I’m still catching up on my year-end reading. You know, all those magazines that come out with their Year In Review issues. They’re stacked on my nightstand like so many left over holiday cards, begging to be read or recycled.
The best of the bunch is the Newsweek with Obama on the cover. It had a brief mention of something that caught my eye -- Jeff Bezos’ brainchild, The Kindle. It’s described on Wikipedia as “… an e-book reader, an embedded system for reading electronic books (e-books), launched in the United States by prominent online bookseller Amazon.com in November 2007.”
Most reviews are glowing. You can carry a whole library around in your briefcase. Amazing. Apparently, it’s even been endorsed by the big “O” (Oprah, not Obama), making it to her Favourtie Things List of ’08.

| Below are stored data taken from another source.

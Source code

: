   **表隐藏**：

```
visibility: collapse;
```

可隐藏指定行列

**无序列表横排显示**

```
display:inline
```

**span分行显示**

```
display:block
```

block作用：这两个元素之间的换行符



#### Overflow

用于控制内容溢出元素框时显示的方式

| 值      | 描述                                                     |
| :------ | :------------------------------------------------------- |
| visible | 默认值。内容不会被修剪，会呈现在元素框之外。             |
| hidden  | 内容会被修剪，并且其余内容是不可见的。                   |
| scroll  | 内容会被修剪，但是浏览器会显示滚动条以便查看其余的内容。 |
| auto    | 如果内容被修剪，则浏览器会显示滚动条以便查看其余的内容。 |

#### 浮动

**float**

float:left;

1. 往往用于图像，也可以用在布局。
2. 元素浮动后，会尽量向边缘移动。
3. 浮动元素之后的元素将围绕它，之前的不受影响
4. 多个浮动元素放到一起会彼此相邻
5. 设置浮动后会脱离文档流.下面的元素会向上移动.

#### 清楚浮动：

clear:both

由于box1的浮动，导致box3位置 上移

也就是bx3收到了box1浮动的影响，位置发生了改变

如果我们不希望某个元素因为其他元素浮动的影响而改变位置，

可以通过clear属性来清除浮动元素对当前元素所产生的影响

You can’t get it in Canada yet. But when I asked several of my U.S. friends how the Kindle has captured the imagination of our neighbours to the south, the response was something close to a tree falling in a forest.

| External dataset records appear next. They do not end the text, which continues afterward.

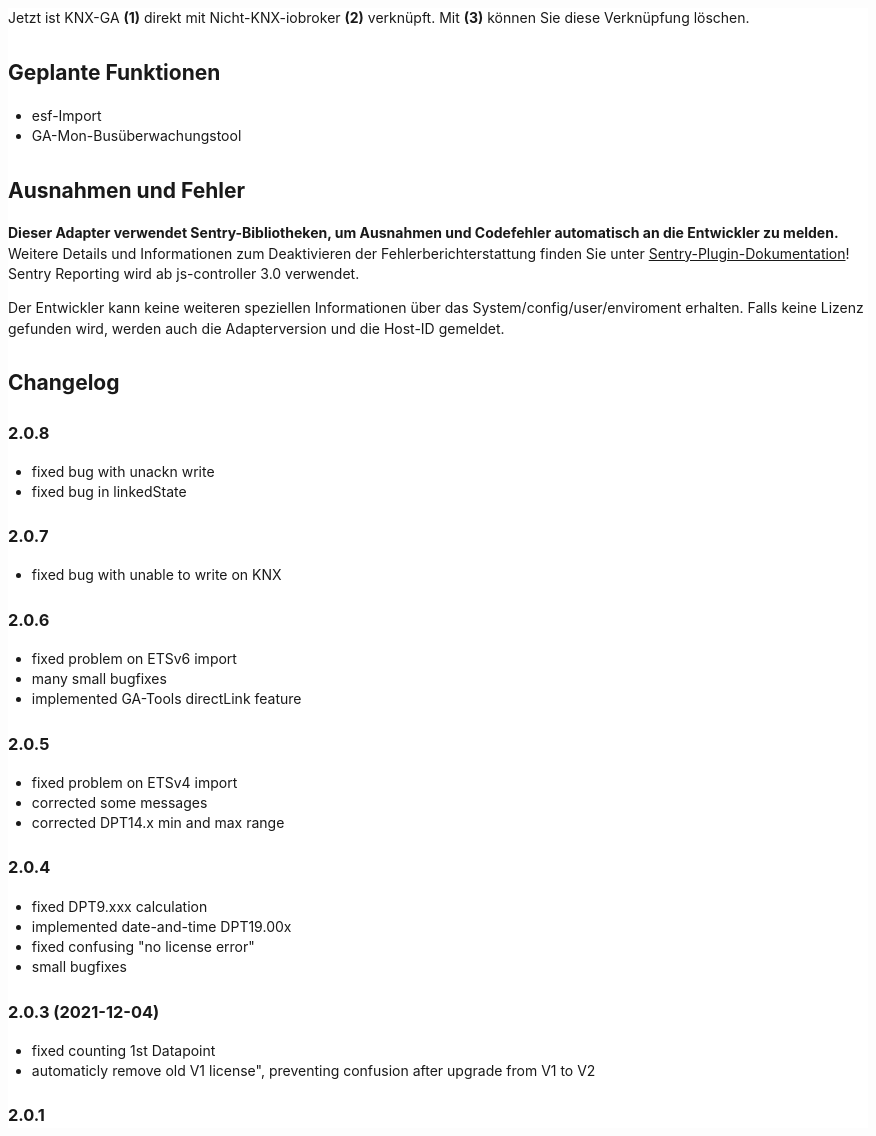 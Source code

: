 Jetzt ist KNX-GA **(1)** direkt mit Nicht-KNX-iobroker **(2)** verknüpft. Mit **(3)** können Sie diese Verknüpfung löschen.

## Geplante Funktionen
* esf-Import
* GA-Mon-Busüberwachungstool


## Ausnahmen und Fehler
**Dieser Adapter verwendet Sentry-Bibliotheken, um Ausnahmen und Codefehler automatisch an die Entwickler zu melden.** Weitere Details und Informationen zum Deaktivieren der Fehlerberichterstattung finden Sie unter [Sentry-Plugin-Dokumentation](https://github.com/ioBroker/plugin-sentry#plugin-sentry)! Sentry Reporting wird ab js-controller 3.0 verwendet.

Der Entwickler kann keine weiteren speziellen Informationen über das System/config/user/enviroment erhalten. Falls keine Lizenz gefunden wird, werden auch die Adapterversion und die Host-ID gemeldet.

## Changelog
### 2.0.8
* fixed bug with unackn write
* fixed bug in linkedState

### 2.0.7
* fixed bug with unable to write on KNX

### 2.0.6
* fixed problem on ETSv6 import
* many small bugfixes
* implemented GA-Tools directLink feature

### 2.0.5

* fixed problem on ETSv4 import
* corrected some messages
* corrected DPT14.x min and max range

### 2.0.4

* fixed DPT9.xxx calculation
* implemented date-and-time DPT19.00x
* fixed confusing "no license error"
* small bugfixes

### 2.0.3 (2021-12-04)

* fixed counting 1st Datapoint
* automaticly remove old V1 license", preventing confusion after upgrade from V1 to V2

### 2.0.1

So here are the tough questions: With a nod to Malcolm Gladwell, why hasn’t it tipped? Why isn’t it, according to my U.S. friends, dotting subway cars and park benches and restaurants like ubiquitous iPhones, iPods, and dare I say it, real books? Where are the cool commercials with U2 or Feist singing its praises? Why aren’t there spoofs about it on YouTube? Why aren’t the “Millennials” snapping them up? And will Canadians be a better market for the Kindle when it does arrive on our shores?
Perhaps the secret is revealed in Newsweek’s backhanded compliment… “Amazon’s electronic reader is awesome, but the early adopters skew old, while kids opt for point-and-click.”
That excerpt is interesting for two reasons. Early adopters? The Kindle has been available since 2007. Would the iPhone be considered a success if it took this long to capture the imagination of its intended audience? I'm not talking about just dollars and cents here. There was the day before the iPhone launched in Canada. And there was the day after, when it seemed everyone on the TTC had one or was looking over the shoulder of the person next to them who had one. Can an e-book reader capture the imagination in the same way as an “e-music player”? There's a very specific difference today between capturing the collective imagination and selling units. Arguably, the former is much harder to do and predict than the latter.
And ‘skews old’? I guess Oprah viewers don’t influence the zeitgeist anymore the way some think they do.
The day will come when Canadians will be able to get their hands on a Kindle. The question is, will the “right” target audience (Millennials?) want one?
So from a business perspective, can Amazon continue making and selling them if they remain the technological equivalent of a television series like “NCIS”? It’s there, and by some measure successful, but does anyone care?